Complex pharmacology of natural cannabinoids: evidence for partial agonist activity of delta9-tetrahydrocannabinol and antagonist activity of cannabidiol on rat brain cannabinoid receptors.

“Delta9-tetrahydrocannabinol (delta9-THC), cannabinol and cannabidiol are three important natural cannabinoids from the Marijuana plant (Cannabis sativa).

Using [35S]GTP-gamma-S binding on rat cerebellar homogenate as an index of cannabinoid receptor activation we show that: delta9-THC does not induce the maximal effect obtained by classical cannabinoid receptor agonists such as CP55940.

Moreover at high concentration delta9-THC exhibits antagonist properties.

Cannabinol is a weak agonist on rat cerebellar cannabinoid receptors and cannabidiol behaves as an antagonist acting in the micromolar range.”
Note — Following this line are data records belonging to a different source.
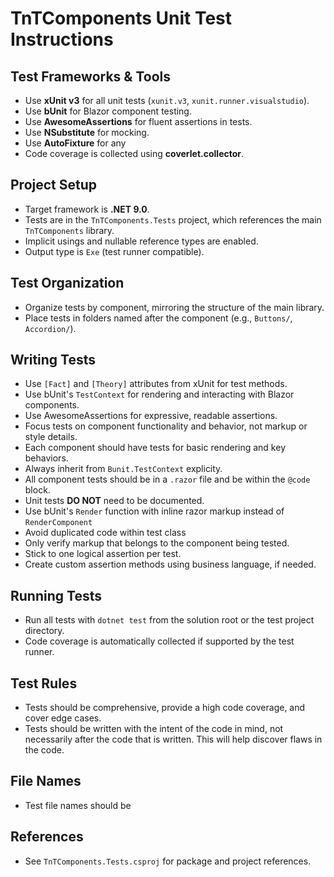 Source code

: # TnTComponents Unit Test Instructions

## Test Frameworks & Tools

- Use **xUnit v3** for all unit tests (`xunit.v3`, `xunit.runner.visualstudio`).
- Use **bUnit** for Blazor component testing.
- Use **AwesomeAssertions** for fluent assertions in tests.
- Use **NSubstitute** for mocking.
- Use **AutoFixture** for any 
- Code coverage is collected using **coverlet.collector**.

## Project Setup

- Target framework is **.NET 9.0**.
- Tests are in the `TnTComponents.Tests` project, which references the main `TnTComponents` library.
- Implicit usings and nullable reference types are enabled.
- Output type is `Exe` (test runner compatible).

## Test Organization

- Organize tests by component, mirroring the structure of the main library.
- Place tests in folders named after the component (e.g., `Buttons/`, `Accordion/`).

## Writing Tests

- Use `[Fact]` and `[Theory]` attributes from xUnit for test methods.
- Use bUnit's `TestContext` for rendering and interacting with Blazor components.
- Use AwesomeAssertions for expressive, readable assertions.
- Focus tests on component functionality and behavior, not markup or style details.
- Each component should have tests for basic rendering and key behaviors.
- Always inherit from `Bunit.TestContext` explicity. 
- All component tests should be in a `.razor` file and be within the `@code` block. 
- Unit tests **DO NOT** need to be documented.
- Use bUnit's `Render` function with inline razor markup instead of `RenderComponent`
- Avoid duplicated code within test class
- Only verify markup that belongs to the component being tested.
- Stick to one logical assertion per test.
- Create custom assertion methods using business language, if needed.  

## Running Tests

- Run all tests with `dotnet test` from the solution root or the test project directory.
- Code coverage is automatically collected if supported by the test runner.

## Test Rules
- Tests should be comprehensive, provide a high code coverage, and cover edge cases. 
- Tests should be written with the intent of the code in mind, not necessarily after the code that is written. This will help discover flaws in the code. 

## File Names
- Test file names should be 

## References

- See `TnTComponents.Tests.csproj` for package and project references.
http://www.ncbi.nlm.nih.gov/pubmed/9667767

Effect of combined oral doses of Δ9-tetrahydrocannabinol (THC) and cannabidiolic acid (CBDA) on acute and anticipatory nausea in rat models.

:

“The purpose of this study was to evaluate the potential of oral combined cannabis constituents to reduce nausea.
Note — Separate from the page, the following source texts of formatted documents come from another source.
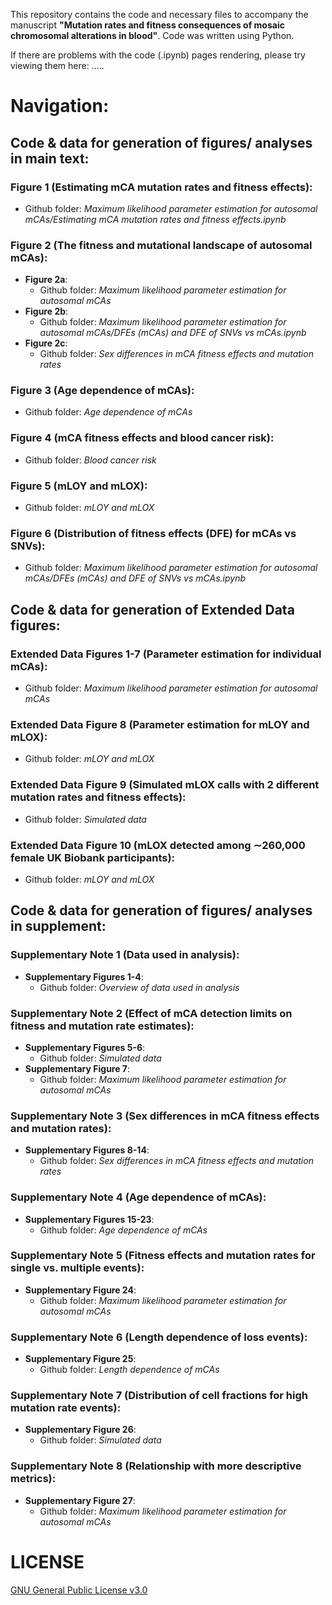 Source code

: This repository contains the code and necessary files to accompany the manuscript **"Mutation rates and fitness consequences of mosaic chromosomal alterations in blood"**. Code was written using Python. 

If there are problems with the code (.ipynb) pages rendering, please try viewing them here: .....

# Navigation:
## Code & data for generation of figures/ analyses in main text:
### Figure 1 (Estimating mCA mutation rates and fitness effects):
- Github folder: _Maximum likelihood parameter estimation for autosomal mCAs/Estimating mCA mutation rates and fitness effects.ipynb_

### Figure 2 (The fitness and mutational landscape of autosomal mCAs):
- **Figure 2a**:
    - Github folder: _Maximum likelihood parameter estimation for autosomal mCAs_
- **Figure 2b**:
    - Github folder: _Maximum likelihood parameter estimation for autosomal mCAs/DFEs (mCAs) and DFE of SNVs vs mCAs.ipynb_
- **Figure 2c**:
    - Github folder: _Sex differences in mCA fitness effects and mutation rates_
    
### Figure 3 (Age dependence of mCAs):
- Github folder: _Age dependence of mCAs_
    
### Figure 4 (mCA fitness effects and blood cancer risk):
- Github folder: _Blood cancer risk_
  
### Figure 5 (mLOY and mLOX):
- Github folder: _mLOY and mLOX_
  
### Figure 6 (Distribution of fitness effects (DFE) for mCAs vs SNVs):
- Github folder: _Maximum likelihood parameter estimation for autosomal mCAs/DFEs (mCAs) and DFE of SNVs vs mCAs.ipynb_

 
## Code & data for generation of Extended Data figures:
### Extended Data Figures 1-7 (Parameter estimation for individual mCAs):
- Github folder: _Maximum likelihood parameter estimation for autosomal mCAs_
 
### Extended Data Figure 8 (Parameter estimation for mLOY and mLOX):
- Github folder: _mLOY and mLOX_

### Extended Data Figure 9 (Simulated mLOX calls with 2 different mutation rates and fitness effects):
- Github folder: _Simulated data_
 
### Extended Data Figure 10 (mLOX detected among ∼260,000 female UK Biobank participants):
- Github folder: _mLOY and mLOX_


## Code & data for generation of figures/ analyses in supplement:
### Supplementary Note 1 (Data used in analysis):
- **Supplementary Figures 1-4**:
    - Github folder: _Overview of data used in analysis_
    
### Supplementary Note 2 (Effect of mCA detection limits on fitness and mutation rate estimates):
- **Supplementary Figures 5-6**:
    - Github folder: _Simulated data_
- **Supplementary Figure 7**:
    - Github folder: _Maximum likelihood parameter estimation for autosomal mCAs_
      
### Supplementary Note 3 (Sex differences in mCA fitness effects and mutation rates):
- **Supplementary Figures 8-14**:
    - Github folder: _Sex differences in mCA fitness effects and mutation rates_
      
### Supplementary Note 4 (Age dependence of mCAs):
- **Supplementary Figures 15-23**:
    - Github folder: _Age dependence of mCAs_
      
### Supplementary Note 5 (Fitness effects and mutation rates for single vs. multiple events):
- **Supplementary Figure 24**:
    - Github folder: _Maximum likelihood parameter estimation for autosomal mCAs_
    
### Supplementary Note 6 (Length dependence of loss events):
- **Supplementary Figure 25**:
    - Github folder: _Length dependence of mCAs_
  
### Supplementary Note 7 (Distribution of cell fractions for high mutation rate events):
- **Supplementary Figure 26**:
    - Github folder: _Simulated data_

### Supplementary Note 8 (Relationship with more descriptive metrics):
- **Supplementary Figure 27**:
    - Github folder: _Maximum likelihood parameter estimation for autosomal mCAs_

# LICENSE
[GNU General Public License v3.0]([https://www.google.com](https://choosealicense.com/licenses/gpl-3.0/))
The objective of this study was to determine the effect of combining subthreshold oral doses of Δ9-tetrahydrocannabinol (THC) and cannabidiolic acid (CBDA) on acute and anticipatory nausea in rat models of conditioned gaping.

RESULTS:

For acute nausea, i.g. administration of subthreshold doses of THC (0.5 and 1 mg/kg) or CBDA (0.5 and 1 μg/kg) significantly suppressed acute nausea-induced gaping, whereas higher individual doses of both THC and CBDA were maximally effective. Combined i.g. administration of higher doses of THC and CBDA (2.5 mg/kg THC-2.5 μg/kg CBDA; 10 mg/kg THC-10 μg/kg CBDA; 20 mg/kg THC-20 μg/kg CBDA) also enhanced positive hedonic reactions elicited by saccharin solution during conditioning. For anticipatory nausea, combined subthreshold i.g. doses of THC (0.1 mg/kg) and CBDA (0.1 μg/kg) suppressed contextually elicited conditioned gaping. When administered i.g., THC was effective on its own at doses ranging from 1 to 10 mg/kg, but CBDA was only effective at 10 μg/kg. THC alone was equally effective by intraperitoneal (i.p.) and i.g. administration, whereas CBDA alone was more effective by i.p. administration (Rock et al. in Psychopharmacol (Berl) 232:4445-4454, 2015) than by i.g. administration.

CONCLUSIONS:

Oral administration of subthreshold doses of THC and CBDA may be an effective new treatment for acute nausea and anticipatory nausea and appetite enhancement in chemotherapy patients.”